One Rikers Island unit, which has a capacity for nearly 3,000 people, has had its dorm units operating at 85 percent capacity. A report this month by the city’s Board of Corrections, a jail oversight body, found that as of Oct. 31, 40 percent of people in city custody were held in a dorm where alternate spacing of beds was not available, and a third were held in a dorm that was above 75 percent capacity.

Those conditions may be causing an outbreak on Rikers Island, even while reported cases across the city are still relatively low. 

Like prisons, jails are especially dangerous virus incubators because they are typically overcrowded, unsanitary, and filled with people who are especially vulnerable to medical complications, often because of the detrimental health effects of incarceration itself. Jails, however, especially in large cities, experience a tremendous amount of turnover: The Prison Policy Initiative found that American jails have over 10 million admissions each year.

As winter approaches, the virus is continuing to surge in jails and prisons across the country, threatening the lives of incarcerated people as well as those in surrounding communities.
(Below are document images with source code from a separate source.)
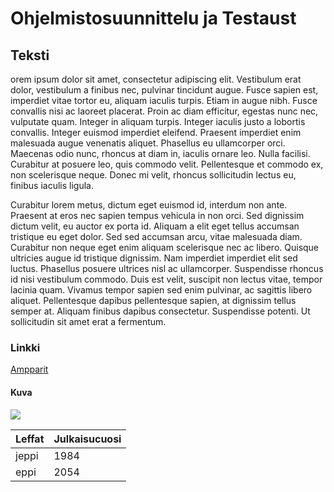 # Ohjelmistosuunnittelu ja Testaust

## Teksti

orem ipsum dolor sit amet, consectetur adipiscing elit. Vestibulum erat dolor, vestibulum a finibus nec, pulvinar tincidunt augue. Fusce sapien est, imperdiet vitae tortor eu, aliquam iaculis turpis. Etiam in augue nibh. Fusce convallis nisi ac laoreet placerat. Proin ac diam efficitur, egestas nunc nec, vulputate quam. Integer in aliquam turpis. Integer iaculis justo a lobortis convallis. Integer euismod imperdiet eleifend. Praesent imperdiet enim malesuada augue venenatis aliquet. Phasellus eu ullamcorper orci. Maecenas odio nunc, rhoncus at diam in, iaculis ornare leo. Nulla facilisi. Curabitur at posuere leo, quis commodo velit. Pellentesque et commodo ex, non scelerisque neque. Donec mi velit, rhoncus sollicitudin lectus eu, finibus iaculis ligula.

Curabitur lorem metus, dictum eget euismod id, interdum non ante. Praesent at eros nec sapien tempus vehicula in non orci. Sed dignissim dictum velit, eu auctor ex porta id. Aliquam a elit eget tellus accumsan tristique eu eget dolor. Sed sed accumsan arcu, vitae malesuada diam. Curabitur non neque eget enim aliquam scelerisque nec ac libero. Quisque ultricies augue id tristique dignissim. Nam imperdiet imperdiet elit sed luctus. Phasellus posuere ultrices nisl ac ullamcorper. Suspendisse rhoncus id nisi vestibulum commodo. Duis est velit, suscipit non lectus vitae, tempor lacinia quam. Vivamus tempor sapien sed enim pulvinar, ac sagittis libero aliquet. Pellentesque dapibus pellentesque sapien, at dignissim tellus semper at. Aliquam finibus dapibus consectetur. Suspendisse potenti. Ut sollicitudin sit amet erat a fermentum. 

### Linkki

[Ampparit](http://www.ampparit.com/) 

#### Kuva

![](http://www02.oph.fi/etalukio/kuvataide/kurssi1/kuvat/kuva17_1.jpg)

Leffat | Julkaisucuosi
---|---
jeppi | 1984
eppi | 2054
And jails and prisons have consistently been among the most infectious hotspots and sites of uncontrolled COVID-19 outbreaks. Early in the pandemic, Marion Correctional Institute in Ohio had a sky-high infection rate that fueled a major outbreak in the surrounding community; at San Quentin State Prison in California, the virus has infected thousands and killed more than two dozen people, leading a state court to require the prison to cut its population in half to mitigate spread.


Bail reform afforded New York a head start in cutting its jail population ahead of the pandemic: The Center for Court Innovation found that the number of people held pretrial in New York City jails on cash bail dropped by 40 percent following the bill’s passage. This confirmed the predictions of an earlier report by the Vera Institute of Justice, which anticipated that the law could cut the pretrial jail population by exactly as much.

But those gains have effectively been undone. Another report published this month by the Center for Court Innovation found that pretrial detention is 7 to 11 percent higher than it would have been had the rollbacks not been implemented. And as jails across the state continue to fill with people awaiting trial and unable to afford bail, its authors say, that figure will only continue to grow.

Further, judges have been especially eager to set bail and detain New Yorkers pretrial however and whenever possible. According to The City, judges have exploited loopholes in the bail reform law to set exorbitantly high bail amounts. And city data provided to The Appeal shows that, since the rollbacks took effect, judges have been significantly more likely to require bail in all felony cases. Whereas judges required bail in 44.1 percent of violent felony cases in early March, by early November, that number was at 57.9 percent—even though bail eligibility in those cases was mostly unaffected by the initial bail reform law as well as its rollback.

“The fact still remains that bail is a fundamentally unjust system that allows those with financial privilege to walk free, while criminalizing New Yorkers living in poverty,” state Senator Alessandra Biaggi, a vocal supporter of bail reform, told The Appeal. “New York State should be doing everything in its power to safely reduce the jail population during the pandemic in compliance with basic public health principles. The decision to roll back bail reform achieves the complete opposite of that.”